▶ **Exercise aim**: Your task is to work out how many lines in the data that follows hold "props" and to state that number alone.

*** Opening of Data supplied ***

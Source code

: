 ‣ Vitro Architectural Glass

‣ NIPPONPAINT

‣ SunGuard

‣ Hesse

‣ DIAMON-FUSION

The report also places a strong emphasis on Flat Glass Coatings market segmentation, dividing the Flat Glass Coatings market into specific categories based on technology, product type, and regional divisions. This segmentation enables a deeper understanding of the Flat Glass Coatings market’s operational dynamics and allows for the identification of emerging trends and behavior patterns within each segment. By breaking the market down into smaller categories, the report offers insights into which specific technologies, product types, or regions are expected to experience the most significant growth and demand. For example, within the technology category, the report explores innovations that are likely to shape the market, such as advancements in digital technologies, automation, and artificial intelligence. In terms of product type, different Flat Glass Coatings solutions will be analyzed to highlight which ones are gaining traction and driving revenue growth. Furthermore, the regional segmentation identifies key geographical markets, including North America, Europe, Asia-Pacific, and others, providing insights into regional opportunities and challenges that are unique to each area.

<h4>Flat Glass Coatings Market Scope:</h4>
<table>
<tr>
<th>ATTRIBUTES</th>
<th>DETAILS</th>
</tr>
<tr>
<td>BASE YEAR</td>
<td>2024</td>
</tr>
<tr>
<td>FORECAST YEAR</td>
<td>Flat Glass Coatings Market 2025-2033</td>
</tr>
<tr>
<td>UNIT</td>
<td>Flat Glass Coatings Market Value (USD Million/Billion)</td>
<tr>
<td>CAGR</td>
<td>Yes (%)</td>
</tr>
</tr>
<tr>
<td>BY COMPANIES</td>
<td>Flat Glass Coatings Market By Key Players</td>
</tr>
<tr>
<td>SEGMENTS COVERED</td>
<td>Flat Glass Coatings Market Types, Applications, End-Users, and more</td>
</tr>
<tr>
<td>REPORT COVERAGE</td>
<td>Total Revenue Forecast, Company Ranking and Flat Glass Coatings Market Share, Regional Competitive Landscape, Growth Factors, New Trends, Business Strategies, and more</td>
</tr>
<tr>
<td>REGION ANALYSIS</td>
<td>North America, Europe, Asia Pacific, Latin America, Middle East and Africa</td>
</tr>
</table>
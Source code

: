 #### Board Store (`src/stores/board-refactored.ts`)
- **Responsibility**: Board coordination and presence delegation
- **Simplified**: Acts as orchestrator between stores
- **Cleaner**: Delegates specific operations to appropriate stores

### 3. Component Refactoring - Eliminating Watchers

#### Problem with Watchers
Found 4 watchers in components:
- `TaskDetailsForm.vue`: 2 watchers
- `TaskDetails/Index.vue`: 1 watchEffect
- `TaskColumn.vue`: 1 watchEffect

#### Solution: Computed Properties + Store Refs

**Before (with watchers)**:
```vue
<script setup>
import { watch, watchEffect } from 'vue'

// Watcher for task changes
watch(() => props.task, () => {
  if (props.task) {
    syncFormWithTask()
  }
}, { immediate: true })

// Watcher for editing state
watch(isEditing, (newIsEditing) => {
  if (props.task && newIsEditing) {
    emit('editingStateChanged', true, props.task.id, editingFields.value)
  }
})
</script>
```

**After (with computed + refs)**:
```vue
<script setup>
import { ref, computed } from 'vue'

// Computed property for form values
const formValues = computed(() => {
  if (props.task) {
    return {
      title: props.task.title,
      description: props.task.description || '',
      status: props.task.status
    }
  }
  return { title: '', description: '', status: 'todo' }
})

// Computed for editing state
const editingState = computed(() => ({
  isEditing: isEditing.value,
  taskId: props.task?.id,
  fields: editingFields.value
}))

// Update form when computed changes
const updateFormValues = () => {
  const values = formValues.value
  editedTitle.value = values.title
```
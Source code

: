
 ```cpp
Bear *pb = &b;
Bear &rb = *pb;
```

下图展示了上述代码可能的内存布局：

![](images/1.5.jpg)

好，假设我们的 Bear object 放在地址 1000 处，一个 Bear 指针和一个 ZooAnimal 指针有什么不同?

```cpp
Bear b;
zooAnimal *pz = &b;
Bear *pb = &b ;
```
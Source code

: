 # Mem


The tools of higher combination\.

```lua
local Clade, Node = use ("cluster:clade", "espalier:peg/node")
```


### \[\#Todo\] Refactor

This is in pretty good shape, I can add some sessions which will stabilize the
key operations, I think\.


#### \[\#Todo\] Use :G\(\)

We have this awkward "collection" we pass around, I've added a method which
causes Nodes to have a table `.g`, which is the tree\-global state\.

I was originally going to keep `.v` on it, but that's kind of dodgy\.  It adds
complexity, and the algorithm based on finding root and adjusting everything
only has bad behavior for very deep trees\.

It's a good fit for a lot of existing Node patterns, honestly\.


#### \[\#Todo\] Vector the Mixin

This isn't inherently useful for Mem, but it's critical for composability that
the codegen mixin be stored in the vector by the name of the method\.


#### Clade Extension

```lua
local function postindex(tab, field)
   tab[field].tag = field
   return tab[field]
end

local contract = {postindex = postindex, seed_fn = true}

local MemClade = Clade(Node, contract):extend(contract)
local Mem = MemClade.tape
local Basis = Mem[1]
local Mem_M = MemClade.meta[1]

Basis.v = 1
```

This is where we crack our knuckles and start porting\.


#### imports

*** Close of Data supplied ***

▶ **Finished task**: 9